Je vais partir, m’envoler, planer, je pense que c’est ce que je préfère. Alors laisse-moi te livrer ici brièvement le secret de ce qu’est pour moi la création : une délicieuse alchimie, des sons qui montent, qui flirtent avec l’atmosphère, qui percolent, qui font en sorte que la magie opère. Le flot de mots, cet afflux de lettres est provoqué par la musique. J’écrivais ce soir pour le roman. L’histoire se passe en 2001. 2001, te souviens-tu ? La valse d’Amélie.

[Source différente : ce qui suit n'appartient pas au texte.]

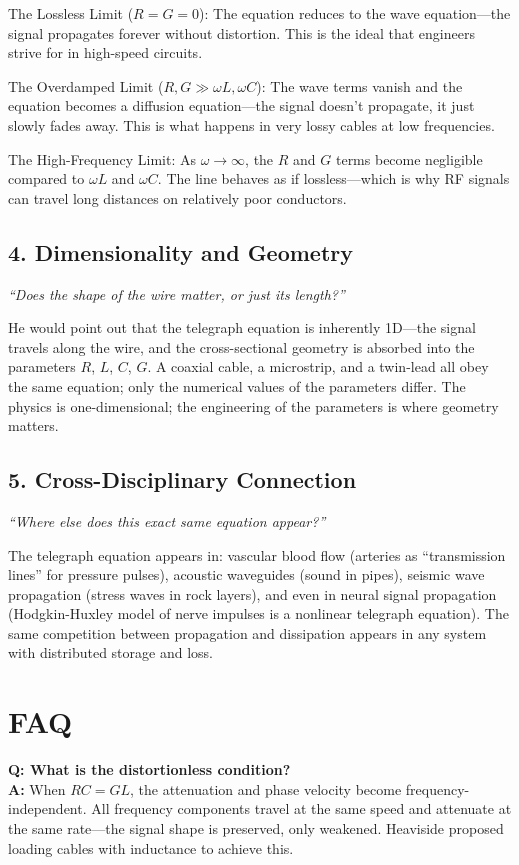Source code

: The Lossless Limit ($R = G = 0$): The equation reduces to the wave equation---the signal propagates forever without distortion. This is the ideal that engineers strive for in high-speed circuits.

The Overdamped Limit ($R, G \gg \omega L, \omega C$): The wave terms vanish and the equation becomes a diffusion equation---the signal doesn't propagate, it just slowly fades away. This is what happens in very lossy cables at low frequencies.

The High-Frequency Limit: As $\omega \to \infty$, the $R$ and $G$ terms become negligible compared to $\omega L$ and $\omega C$. The line behaves as if lossless---which is why RF signals can travel long distances on relatively poor conductors.

\subsection*{4. Dimensionality and Geometry}
\textit{``Does the shape of the wire matter, or just its length?''}

He would point out that the telegraph equation is inherently 1D---the signal travels along the wire, and the cross-sectional geometry is absorbed into the parameters $R$, $L$, $C$, $G$. A coaxial cable, a microstrip, and a twin-lead all obey the same equation; only the numerical values of the parameters differ. The physics is one-dimensional; the engineering of the parameters is where geometry matters.

\subsection*{5. Cross-Disciplinary Connection}
\textit{``Where else does this exact same equation appear?''}

The telegraph equation appears in: vascular blood flow (arteries as ``transmission lines'' for pressure pulses), acoustic waveguides (sound in pipes), seismic wave propagation (stress waves in rock layers), and even in neural signal propagation (Hodgkin-Huxley model of nerve impulses is a nonlinear telegraph equation). The same competition between propagation and dissipation appears in any system with distributed storage and loss.
\section*{FAQ}

\textbf{Q: What is the distortionless condition?}\\
\textbf{A:} When $RC = GL$, the attenuation and phase velocity become frequency-independent. All frequency components travel at the same speed and attenuate at the same rate---the signal shape is preserved, only weakened. Heaviside proposed loading cables with inductance to achieve this.

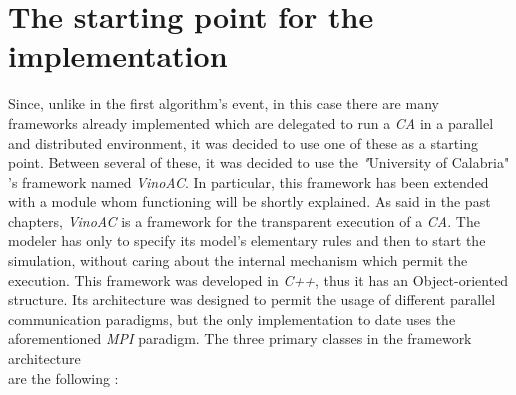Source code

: \documentclass[12pt,a4paper,fleqn]{report}
\begin{document}
\section{The starting point for the implementation}
Since, unlike in the first algorithm's event, in this case there are many frameworks already implemented which are delegated to run a \textit{CA} in a parallel and distributed environment, it was decided to use one of these as a starting point. Between several of these, it was decided to use the \textit"University of Calabria" 's framework named \textit{VinoAC}. In particular, this framework has been extended with a module whom functioning will be shortly explained. As said in the past chapters, \textit{VinoAC} is a framework for the transparent execution of a \textit{CA}. The modeler has only to specify its model's elementary rules and then to start the simulation, without caring about the internal mechanism which permit the execution. This framework was developed in \textit{C++}, thus it has an Object-oriented structure. Its architecture was designed to permit the usage of different parallel communication paradigms, but the only implementation to date uses the aforementioned \textit{MPI} paradigm. The three primary classes in the framework architecture\\
are the following :
\end{document}
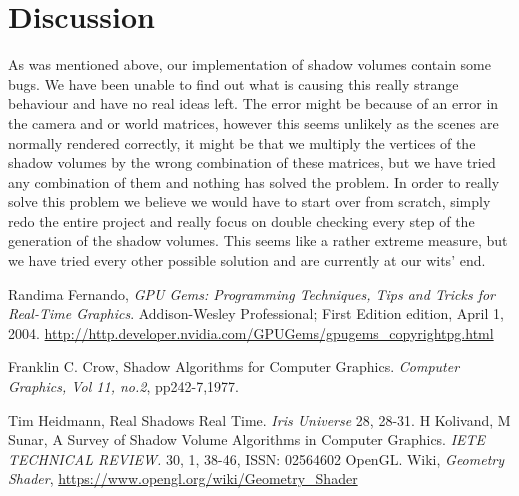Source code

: \documentclass[a4paper, 12pt]{article}
\begin{document}
\section{Discussion}
As was mentioned above, our implementation of shadow volumes contain some bugs. We have been unable to find out what is causing this really strange behaviour and have no real ideas left. The error might be because of an error in the camera and or world matrices, however this seems unlikely as the scenes are normally rendered correctly, it might be that we multiply the vertices of the shadow volumes by the wrong combination of these matrices, but we have tried any combination of them and nothing has solved the problem. In order to really solve this problem we believe we would have to start over from scratch, simply redo the entire project and really focus on double checking every step of the generation of the shadow volumes. This seems like a rather extreme measure, but
we have tried every other possible solution and are currently at our wits' end.

\begin{thebibliography}{9}
	Randima Fernando,
	\emph{GPU Gems: Programming Techniques, Tips and Tricks for Real-Time
	Graphics}.
	Addison-Wesley Professional; First Edition edition, April 1, 2004.
	\url{http://http.developer.nvidia.com/GPUGems/gpugems\_copyrightpg.html}

  Franklin C. Crow,
  Shadow Algorithms for Computer Graphics.
  \emph{Computer Graphics, Vol 11, no.2}, pp242-7,1977.

  Tim Heidmann,
  Real Shadows Real Time.
  \emph{Iris Universe} 28, 28-31.
   H Kolivand, M Sunar,
   A Survey of Shadow Volume Algorithms in Computer Graphics.
   \emph{IETE TECHNICAL REVIEW.} 30, 1, 38-46, ISSN: 02564602
  OpenGL. Wiki,
  \emph{Geometry Shader},
  \url{https://www.opengl.org/wiki/Geometry_Shader}
\end{thebibliography}
\end{document}
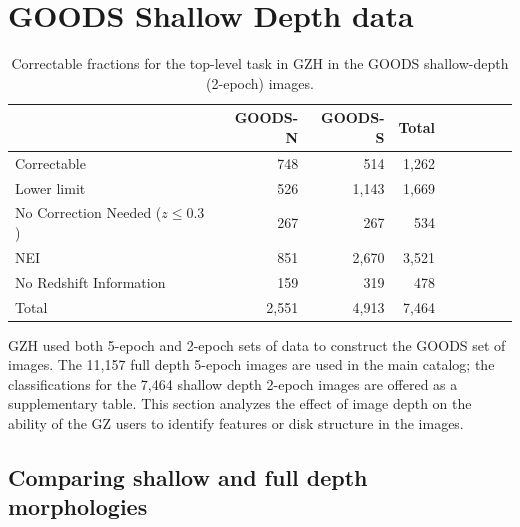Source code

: \documentclass[twocolumn]{aastex6}
\begin{document}
\newpage
\clearpage

\appendix

\section{GOODS Shallow Depth data}


\begin{table}
\caption{Correctable fractions for the top-level task in GZH in the GOODS shallow-depth (2-epoch) images. \label{tbl:goods_shallow_categories}}
\begin{tabular}{lrrrrrrrr}
\hline\hline
                                   & GOODS-N & GOODS-S & Total \\
\hline
Correctable                        & 748     & 514     & 1,262 \\
Lower limit                        & 526     & 1,143   & 1,669 \\
No Correction Needed ($z \le 0.3$) & 267     & 267     & 534   \\ 
NEI                                & 851     & 2,670   & 3,521 \\
No Redshift Information            & 159     & 319     & 478   \\
Total                              & 2,551   & 4,913   & 7,464 \\
\hline\hline
\end{tabular}
\end{table}

GZH used both 5-epoch and 2-epoch sets of data to construct the GOODS set of images. The 11,157 full depth 5-epoch images are used in the main catalog; the classifications for the 7,464 shallow depth 2-epoch images are offered as a supplementary table. This section analyzes the effect of image depth on the ability of the GZ users to identify features or disk structure in the images. 

\subsection{Comparing shallow and full depth morphologies}
\end{document}
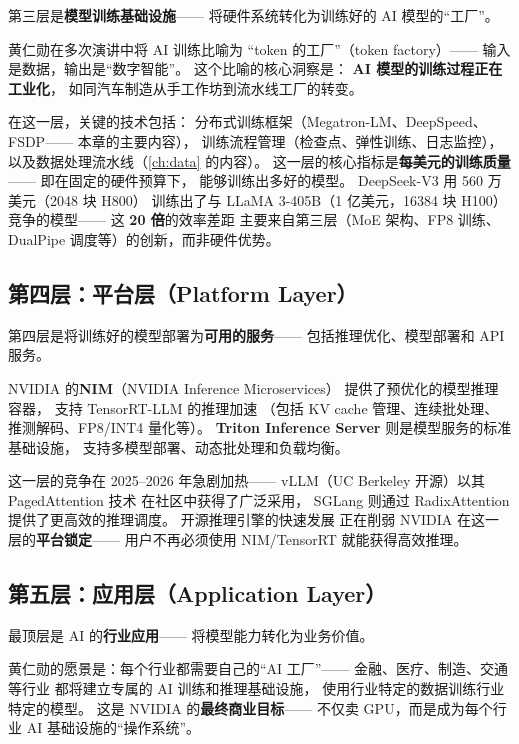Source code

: 第三层是\textbf{模型训练基础设施}——
将硬件系统转化为训练好的 AI 模型的``工厂''。

黄仁勋在多次演讲中将 AI 训练比喻为
``token 的工厂''（token factory）——
输入是数据，输出是``数字智能''。
这个比喻的核心洞察是：
\textbf{AI 模型的训练过程正在工业化}，
如同汽车制造从手工作坊到流水线工厂的转变。

在这一层，关键的技术包括：
分布式训练框架（Megatron-LM、DeepSpeed、FSDP——
本章的主要内容），
训练流程管理（检查点、弹性训练、日志监控），
以及数据处理流水线（\cref{ch:data} 的内容）。
这一层的核心指标是\textbf{每美元的训练质量}——
即在固定的硬件预算下，
能够训练出多好的模型。
DeepSeek-V3 用 560 万美元（2048 块 H800）
训练出了与 LLaMA 3-405B（1 亿美元，16384 块 H100）
竞争的模型——
这 \textbf{20 倍}的效率差距
主要来自第三层（MoE 架构、FP8 训练、
DualPipe 调度等）的创新，而非硬件优势。

\subsection{第四层：平台层（Platform Layer）}

第四层是将训练好的模型部署为\textbf{可用的服务}——
包括推理优化、模型部署和 API 服务。

NVIDIA 的\textbf{NIM}（NVIDIA Inference Microservices）
提供了预优化的模型推理容器，
支持 TensorRT-LLM 的推理加速
（包括 KV cache 管理、连续批处理、
推测解码、FP8/INT4 量化等）。
\textbf{Triton Inference Server}
则是模型服务的标准基础设施，
支持多模型部署、动态批处理和负载均衡。

这一层的竞争在 2025--2026 年急剧加热——
vLLM（UC Berkeley 开源）以其 PagedAttention 技术
在社区中获得了广泛采用，
SGLang 则通过 RadixAttention 提供了更高效的推理调度。
开源推理引擎的快速发展
正在削弱 NVIDIA 在这一层的\textbf{平台锁定}——
用户不再必须使用 NIM/TensorRT 就能获得高效推理。

\subsection{第五层：应用层（Application Layer）}

最顶层是 AI 的\textbf{行业应用}——
将模型能力转化为业务价值。

黄仁勋的愿景是：每个行业都需要自己的``AI 工厂''——
金融、医疗、制造、交通等行业
都将建立专属的 AI 训练和推理基础设施，
使用行业特定的数据训练行业特定的模型。
这是 NVIDIA 的\textbf{最终商业目标}——
不仅卖 GPU，而是成为每个行业
AI 基础设施的``操作系统''。

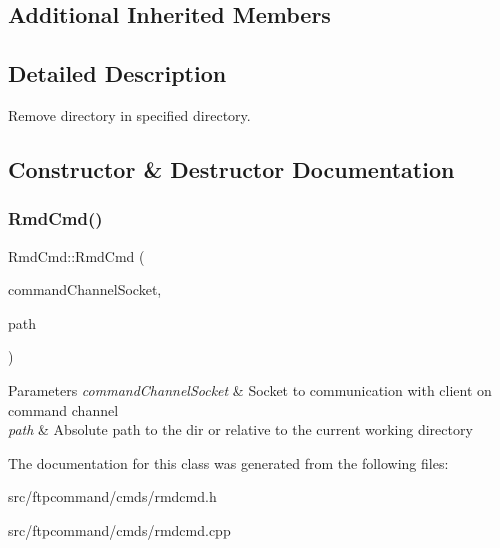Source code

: \subsection*{Additional Inherited Members}


\subsection{Detailed Description}
Remove directory in specified directory. 

\subsection{Constructor \& Destructor Documentation}
\mbox{\label{classRmdCmd_a1a6b462f1eb60b5db2cd469bf3a673a1}} 
\subsubsection{\texorpdfstring{Rmd\+Cmd()}{RmdCmd()}}
{\footnotesize\ttfamily Rmd\+Cmd\+::\+Rmd\+Cmd (\begin{DoxyParamCaption}\item[{int}]{command\+Channel\+Socket,  }\item[{const Q\+String \&}]{path }\end{DoxyParamCaption})}


\begin{DoxyParams}{Parameters}
{\em command\+Channel\+Socket} & Socket to communication with client on command channel \\
\hline
{\em path} & Absolute path to the dir or relative to the current working directory \\
\hline
\end{DoxyParams}


The documentation for this class was generated from the following files\+:\begin{DoxyCompactItemize}
\item 
src/ftpcommand/cmds/rmdcmd.\+h\item 
src/ftpcommand/cmds/rmdcmd.\+cpp\end{DoxyCompactItemize}
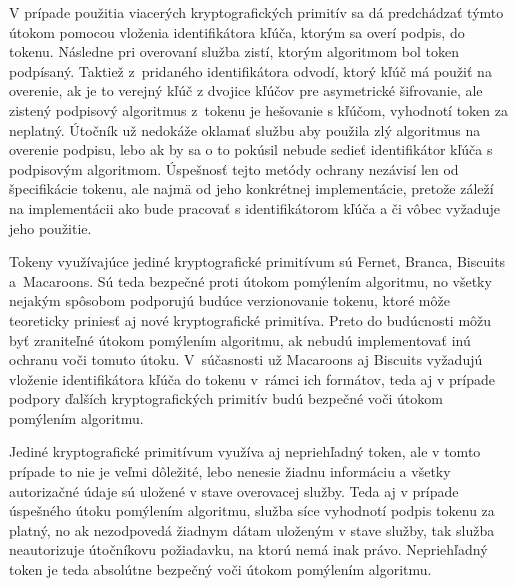 V prípade použitia viacerých kryptografických primitív sa dá predchádzať týmto útokom pomocou vloženia identifikátora kľúča, ktorým sa overí podpis, do tokenu. Následne pri overovaní služba zistí, ktorým algoritmom bol token podpísaný. Taktiež z~pridaného identifikátora odvodí, ktorý kľúč má použiť na overenie, ak je to verejný kľúč z dvojice kľúčov pre asymetrické šifrovanie, ale zistený podpisový algoritmus z~tokenu je hešovanie s kľúčom, vyhodnotí token za neplatný. Útočník už nedokáže oklamať službu aby použila zlý algoritmus na overenie podpisu, lebo ak by sa o to pokúsil nebude sedieť identifikátor kľúča s podpisovým algoritmom. Úspešnosť tejto metódy ochrany nezávisí len od špecifikácie tokenu, ale najmä od jeho konkrétnej implementácie, pretože záleží na implementácii ako bude pracovať s identifikátorom kľúča a či vôbec vyžaduje jeho použitie.

Tokeny využívajúce jediné kryptografické primitívum sú Fernet, Branca, Biscuits a~Macaroons. Sú teda bezpečné proti útokom pomýlením algoritmu, no všetky nejakým spôsobom podporujú budúce verzionovanie tokenu, ktoré môže teoreticky priniesť aj nové kryptografické primitíva. Preto do budúcnosti môžu byť zraniteľné útokom pomýlením algoritmu, ak nebudú implementovať inú ochranu voči tomuto útoku. V~súčasnosti už Macaroons aj Biscuits vyžadujú vloženie identifikátora kľúča do tokenu v~rámci ich formátov, teda aj v prípade podpory ďalších kryptografických primitív budú bezpečné voči útokom pomýlením algoritmu.

Jediné kryptografické primitívum využíva aj nepriehľadný token, ale v tomto prípade to nie je veľmi dôležité, lebo nenesie žiadnu informáciu a všetky autorizačné údaje sú uložené v stave overovacej služby. Teda aj v prípade úspešného útoku pomýlením algoritmu, služba síce vyhodnotí podpis tokenu za platný, no ak nezodpovedá žiadnym dátam uloženým v stave služby, tak služba neautorizuje útočníkovu požiadavku, na ktorú nemá inak právo. Nepriehľadný token je teda absolútne bezpečný voči útokom pomýlením algoritmu.

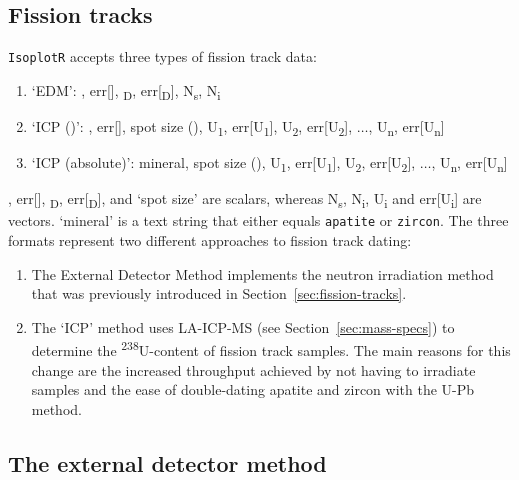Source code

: \begin{refsection}

\chapter{Fission tracks}\label{ch:fissiontracks}

\texttt{IsoplotR} accepts three types of fission track data:

\begin{enumerate}
\item{`EDM':} \textzeta, err[\textzeta],
  \textrho\textsubscript{D}, err[\textrho\textsubscript{D}], 
  N\textsubscript{s}, N\textsubscript{i}
\item{`ICP (\textzeta)':} \textzeta, err[\textzeta], spot size
  (), U\textsubscript{1}, err[U\textsubscript{1}],
  U\textsubscript{2}, err[U\textsubscript{2}], $\ldots$,
  U\textsubscript{n}, err[U\textsubscript{n}]
\item{`ICP (absolute)':} mineral, spot size (),
  U\textsubscript{1}, err[U\textsubscript{1}], U\textsubscript{2},
  err[U\textsubscript{2}], $\ldots$, U\textsubscript{n},
  err[U\textsubscript{n}]
\end{enumerate}

\noindent \textzeta, err[\textzeta], \textrho\textsubscript{D},
err[\textrho\textsubscript{D}], and `spot size' are scalars, whereas
N\textsubscript{s}, N\textsubscript{i}, U\textsubscript{i} and
err[U\textsubscript{i}] are vectors. `mineral' is a text string that
either equals \texttt{apatite} or \texttt{zircon}.  The three formats
represent two different approaches to fission track dating:

\begin{enumerate}
\item The External Detector Method \citep[EDM,][]{hurford1983}
  implements the neutron irradiation method that was previously
  introduced in Section~\ref{sec:fission-tracks}.
\item The `ICP' method uses LA-ICP-MS (see
  Section~\ref{sec:mass-specs}) to determine the
  \textsuperscript{238}U-content of fission track samples.  The main
  reasons for this change are the increased throughput achieved by not
  having to irradiate samples and the ease of double-dating apatite
  and zircon with the U-Pb method.
\end{enumerate}

\section{The external detector method}
\label{sec:EDM}


\end{refsection}
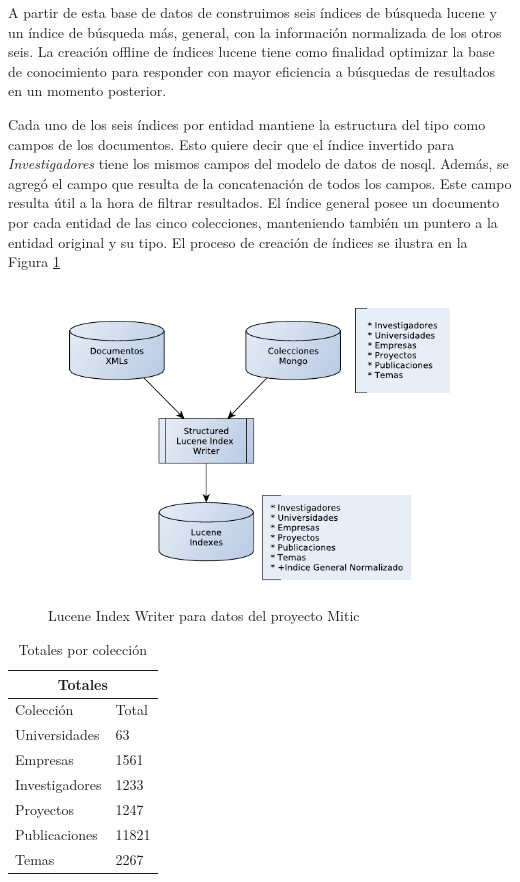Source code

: A partir de esta base de datos de construimos seis índices de búsqueda lucene y un índice de búsqueda más, general, con la información normalizada de los otros seis. La creación offline de índices lucene tiene como finalidad optimizar la base de conocimiento para responder con mayor eficiencia a búsquedas de resultados en un momento posterior. 

Cada uno de los seis índices por entidad mantiene la estructura del tipo como campos de los documentos. Esto quiere decir que el índice invertido para \emph{Investigadores} tiene los mismos campos
del modelo de datos de nosql. Además, se agregó el campo  que resulta de la concatenación de todos los campos. Este campo resulta útil a la hora de filtrar resultados. El índice general posee un documento por cada entidad de las cinco colecciones, manteniendo también un puntero a la entidad original y su tipo. El proceso de creación de índices se ilustra en la Figura \ref{fig:LuceneIndexWriterEstructurado}%

 \begin{figure}[H]
   \centering
     \includegraphics{graficos/LuceneIndexWriterEstructurado}
   \caption{Lucene Index Writer para datos del proyecto Mitic}
   \label{fig:LuceneIndexWriterEstructurado}
 \end{figure}

\begin{center}
\begin{table}
\centering
\begin{tabular}{|  l | l |}
\hline
\multicolumn{2}{|c|}{Totales} \\ \hline
Colección & Total \\ \hline
Universidades & 63 \\ \hline 
Empresas & 1561\\ \hline 
Investigadores & 1233\\ \hline 
Proyectos & 1247\\ \hline 
Publicaciones & 11821\\ \hline
Temas & 2267\\ \hline  
\end{tabular}
\caption{Totales por colección}
\label{table:temas}
\end{table}
\end{center}

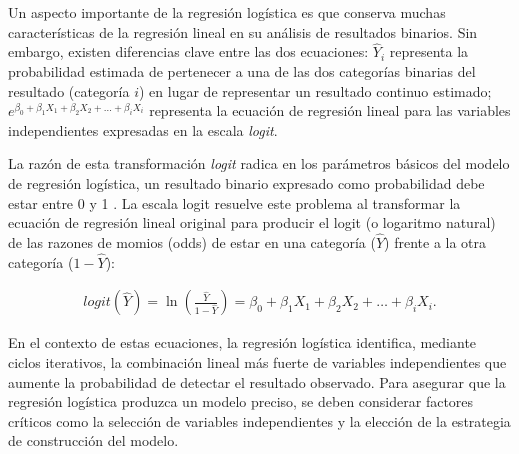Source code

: \documentclass[12pt]{article}
\begin{document}
Un aspecto importante de la regresi\'on log\'istica es que conserva muchas caracter\'isticas de la regresi\'on lineal en su an\'alisis de resultados binarios. Sin embargo, existen diferencias clave entre las dos ecuaciones: $\hat{Y}_i$ representa la probabilidad estimada de pertenecer a una de las dos categor\'ias binarias del resultado (categor\'ia $i$) en lugar de representar un resultado continuo estimado; $e^{\beta_0 + \beta_1 X_1 + \beta_2 X_2 + \ldots + \beta_i X_i}$ representa la ecuaci\'on de regresi\'on lineal para las variables independientes expresadas en la escala \textit{logit}.\medskip

La raz\'on de esta transformaci\'on \textit{logit} radica en los par\'ametros b\'asicos del modelo de regresi\'on log\'istica, un resultado binario expresado como probabilidad debe estar entre 0 y 1 \cite{darlington1990}. La escala logit resuelve este problema al transformar la ecuaci\'on de regresi\'on lineal original para producir el logit (o logaritmo natural) de las razones de momios (odds) de estar en una categor\'ia ($\hat{Y}$) frente a la otra categor\'ia ($1 - \hat{Y}$):

\begin{eqnarray}
logit(\hat{Y})=\ln\left(\frac{\hat{Y}}{1 - \hat{Y}}\right) = \beta_0 + \beta_1 X_1 + \beta_2 X_2 + \ldots + \beta_i X_i.
\end{eqnarray}

En el contexto de estas ecuaciones, la regresi\'on log\'istica identifica, mediante ciclos iterativos, la combinaci\'on lineal m\'as fuerte de variables independientes que aumente la probabilidad de detectar el resultado observado. Para asegurar que la regresi\'on log\'istica produzca un modelo preciso, se deben considerar factores cr\'iticos como la selecci\'on de variables independientes y la elecci\'on de la estrategia de construcci\'on del modelo.

\end{document}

Alors pour accompagner ma plume ce soir, Yann a bercé mon clavier. Au moment où j'écris, la mutine jeune femme s’éclipse et réapparait sur la pointe de ses ballerines sur Not That Simple. Je réécoute en boucle le morceau. Foutue manie ! Elle me conduira certainement à une totale démence. Elle me rend très vraisemblablement aussi insupportable. Pauvres voisins ! Les instants débutent par des tapotements de machine à écrire, des tressautements harmonieux de touches.
Dehors, la nuit, je lutte contre une envie de caféine. Je ne réfléchis pas. J’ai tant de choses à écrire. Cela est surprenant, cela est amusant, cela en est quasi désopilant, une partie encore de ce délire qui vient de se réveiller. Il s’étire tel un vieux chat à demi endormi sur la table de ma cuisine.
Tu viens de m’envoyer un message, un documentaire sur François Mauriac. J’aurais dû te demander la chaîne, me précipiter dans la culture, me vautrer dans la connaissance, m’emplir la tête à en faire vibrer le cœur. J’aurais dû. Je crois que je suis bien trop accro, une fois que je suis lancée aux mots, je ne peux les lâcher. Ils sont là, ils me prennent en otage, me vissent à la chaise. Amélie est complice, elle tient mes poignets. La vilaine m’oblige à presser les lettres. Ecrire pour ne rien dire, écrire pour le plaisir, écrire pour l’emportement, pour un état d’extase, pour le bonheur de laisser glisser les doigts au rythme de l’accordéon, des lumières mordorées qui s'impriment dans ma tête.
La folie va consister aussi à publier ce texte après une brève relecture. Juste avant d’éteindre le PC pour prolonger le plaisir. Brut. Juste l’émotion d’un moment.